Esa extraña costumbre de fotografiar a los muertos
- Virginia de la Cruz publica el primer libro en España sobre retratos post mortem
- El retrato y la muerte (Temporae) contiene 185 instantáneas de difuntos
Cuando Virginia de la Cruz Lichet se encontró por vez primera con los retratos del fotógrafo Virxilio Vieitez (1930-2008) no sabía que, en pocos años, se iba a convertir en pionera en la investigación de la fotografía post mortem en España.
Esta francesa de 35 años afincada en Madrid y profesora de Arte Contemporáneo e Historia y Teoría de la Fotografía en la Universidad Francisco de Vitoria dedicó en 2008 su tesis doctoral a este tipo de fotografía porque quería entender el porqué de esta práctica.
Ahora, coincidiendo con el 2 de noviembre, Día de los Fieles Difuntos, acaba de publicar un libro fruto de aquella investigación, El retrato y la muerte (Temporae), que ahonda en esta clase de fotografía apenas existente ahora pero que, hasta los años 80, era habitual.
“Cuando descubrí el archivo de Vieitez me interesé por el tema porque quería conocer cuál era el motivo de estas fotografías.

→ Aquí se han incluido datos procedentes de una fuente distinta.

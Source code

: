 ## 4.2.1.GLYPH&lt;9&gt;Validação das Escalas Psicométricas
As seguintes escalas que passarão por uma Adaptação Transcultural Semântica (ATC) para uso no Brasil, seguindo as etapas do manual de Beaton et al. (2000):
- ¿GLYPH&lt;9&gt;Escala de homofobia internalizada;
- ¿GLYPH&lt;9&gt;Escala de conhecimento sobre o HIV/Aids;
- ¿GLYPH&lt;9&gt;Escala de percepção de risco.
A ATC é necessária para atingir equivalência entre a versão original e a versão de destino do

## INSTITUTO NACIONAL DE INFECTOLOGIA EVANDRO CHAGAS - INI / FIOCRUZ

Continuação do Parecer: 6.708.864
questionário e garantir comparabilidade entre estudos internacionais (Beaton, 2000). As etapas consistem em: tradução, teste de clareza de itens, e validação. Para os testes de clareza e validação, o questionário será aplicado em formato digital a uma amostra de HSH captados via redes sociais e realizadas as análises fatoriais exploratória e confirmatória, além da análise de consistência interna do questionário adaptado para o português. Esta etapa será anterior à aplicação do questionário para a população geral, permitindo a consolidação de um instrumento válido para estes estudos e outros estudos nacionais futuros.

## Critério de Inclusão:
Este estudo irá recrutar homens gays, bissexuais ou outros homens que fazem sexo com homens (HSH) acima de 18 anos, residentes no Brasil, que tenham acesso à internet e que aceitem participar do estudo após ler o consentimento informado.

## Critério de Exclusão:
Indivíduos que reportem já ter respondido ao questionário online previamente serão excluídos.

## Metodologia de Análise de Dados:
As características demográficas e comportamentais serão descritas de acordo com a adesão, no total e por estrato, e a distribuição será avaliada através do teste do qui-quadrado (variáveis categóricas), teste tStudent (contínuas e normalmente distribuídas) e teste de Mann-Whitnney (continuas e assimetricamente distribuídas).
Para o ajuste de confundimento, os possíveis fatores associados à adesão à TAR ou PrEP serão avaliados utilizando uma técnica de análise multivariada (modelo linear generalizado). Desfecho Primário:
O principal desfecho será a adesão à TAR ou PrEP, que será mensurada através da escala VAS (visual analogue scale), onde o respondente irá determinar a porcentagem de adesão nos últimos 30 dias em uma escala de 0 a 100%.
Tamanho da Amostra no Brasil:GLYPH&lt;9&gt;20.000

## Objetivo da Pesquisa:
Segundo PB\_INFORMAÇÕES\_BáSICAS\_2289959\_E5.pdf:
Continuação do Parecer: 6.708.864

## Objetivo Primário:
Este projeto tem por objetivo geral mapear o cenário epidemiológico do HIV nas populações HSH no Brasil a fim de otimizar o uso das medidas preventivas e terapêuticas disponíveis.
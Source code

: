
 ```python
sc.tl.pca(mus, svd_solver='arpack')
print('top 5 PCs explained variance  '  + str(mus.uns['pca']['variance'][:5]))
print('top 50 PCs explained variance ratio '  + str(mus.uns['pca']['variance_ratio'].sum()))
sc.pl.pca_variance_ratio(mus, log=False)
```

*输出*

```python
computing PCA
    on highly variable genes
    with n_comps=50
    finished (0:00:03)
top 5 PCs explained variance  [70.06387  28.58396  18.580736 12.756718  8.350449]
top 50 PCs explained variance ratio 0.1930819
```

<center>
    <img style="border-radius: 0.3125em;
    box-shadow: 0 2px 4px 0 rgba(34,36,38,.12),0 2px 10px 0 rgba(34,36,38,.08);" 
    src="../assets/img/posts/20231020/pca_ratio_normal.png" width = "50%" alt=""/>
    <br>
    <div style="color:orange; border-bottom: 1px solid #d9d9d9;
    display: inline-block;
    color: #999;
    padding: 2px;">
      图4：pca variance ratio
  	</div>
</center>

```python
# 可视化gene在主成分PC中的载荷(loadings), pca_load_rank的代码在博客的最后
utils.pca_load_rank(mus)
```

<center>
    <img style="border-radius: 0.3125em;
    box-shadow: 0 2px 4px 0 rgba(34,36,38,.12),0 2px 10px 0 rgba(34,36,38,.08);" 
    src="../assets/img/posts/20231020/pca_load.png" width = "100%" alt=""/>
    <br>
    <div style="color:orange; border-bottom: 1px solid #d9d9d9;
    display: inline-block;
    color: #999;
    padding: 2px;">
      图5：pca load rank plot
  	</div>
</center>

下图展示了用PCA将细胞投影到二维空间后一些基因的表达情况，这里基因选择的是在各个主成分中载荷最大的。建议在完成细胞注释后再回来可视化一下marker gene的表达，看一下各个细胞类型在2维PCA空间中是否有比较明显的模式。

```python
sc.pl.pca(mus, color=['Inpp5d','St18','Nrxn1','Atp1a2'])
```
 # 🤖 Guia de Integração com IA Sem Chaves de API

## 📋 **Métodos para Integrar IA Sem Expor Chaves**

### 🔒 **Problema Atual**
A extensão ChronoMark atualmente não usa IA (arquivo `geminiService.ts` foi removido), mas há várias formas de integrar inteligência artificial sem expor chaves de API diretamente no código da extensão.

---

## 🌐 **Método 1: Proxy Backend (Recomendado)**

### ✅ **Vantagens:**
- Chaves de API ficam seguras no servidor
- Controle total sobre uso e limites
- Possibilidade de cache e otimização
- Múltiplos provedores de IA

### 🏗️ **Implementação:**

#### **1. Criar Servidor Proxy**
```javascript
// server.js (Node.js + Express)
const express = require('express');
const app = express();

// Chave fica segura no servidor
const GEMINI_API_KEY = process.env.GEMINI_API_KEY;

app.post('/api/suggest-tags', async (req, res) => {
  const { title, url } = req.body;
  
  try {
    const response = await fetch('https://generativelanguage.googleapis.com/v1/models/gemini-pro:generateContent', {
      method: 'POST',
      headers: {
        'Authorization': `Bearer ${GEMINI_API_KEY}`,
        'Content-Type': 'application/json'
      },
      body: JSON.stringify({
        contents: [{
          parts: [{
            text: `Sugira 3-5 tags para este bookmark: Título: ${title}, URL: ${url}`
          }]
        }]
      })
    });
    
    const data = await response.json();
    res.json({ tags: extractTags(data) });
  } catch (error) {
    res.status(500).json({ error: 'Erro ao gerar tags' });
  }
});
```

Quería saber qué llevaba a la gente a retratar a sus muertos”, confiesa la experta a RTVE.es.
Alejada del morbo
De la Cruz, que habla sin perder el hilo y sin titubear y con un tono amable y humilde, es tajante, sin embargo, con algo que –se nota– le preocupa. “No quiero que esta investigación ni este libro lleven al morbo”, recalca. “De hecho, me han llamado de algunos programas de televisión y he rechazado ir”, confiesa.
El retrato y la muerte contiene 185 ilustraciones de personas fallecidas –muchas de ellas, niños–, y relata cómo, a través del tiempo, desde mediados del siglo XIX hasta finales del siglo XX, se han ido haciendo estos retratos por parte de profesionales. “Se empezaron a realizar estos trabajos porque nuestra memoria nos juega malas pasadas y es bastante común que, pasado un tiempo, se nos empiece a difuminar la imagen de los difuntos”, explica De la Cruz.
Nostalgia, recuerdo o documento notarial
Pero no siempre eran motivos nostálgicos. “En el caso de los adultos había también otros motivos. Por ejemplo, muchas familias retrataban al familiar fallecido con el objetivo de facilitar los asuntos de herencia. La fotografía era, en este caso, un documento notarial que certificaba la defunción, y, a partir de ella, se procedía a la repartición de los bienes”, detalla.
Otra razón para fotografiar difuntos o incluso entierros era poder enviar un recuerdo a parte de la familia que, por circunstancias geográficas, no asistía a los actos funerarios.
La mayoría de los profesionales que recibían los encargos pertenecían a poblaciones rurales o ciudades pequeñas y tenían escasos medios técnicos, exceptuando los casos de Joaquín Pintos (1881-1967), Francisco Zagala (1842-1908) o Maximino Reboredo (1876-1899).
Pintos, al igual que Zabala, marcó la fotografía gallega de las primeras décadas del siglo XX. Ambos tenían buena formación fotográfica. Reboredo, también gallego, estudió Teología, pero se dedicó a la fotografía como aficionado hasta que murió a causa de una tisis pulmonar. Tenía 27 años.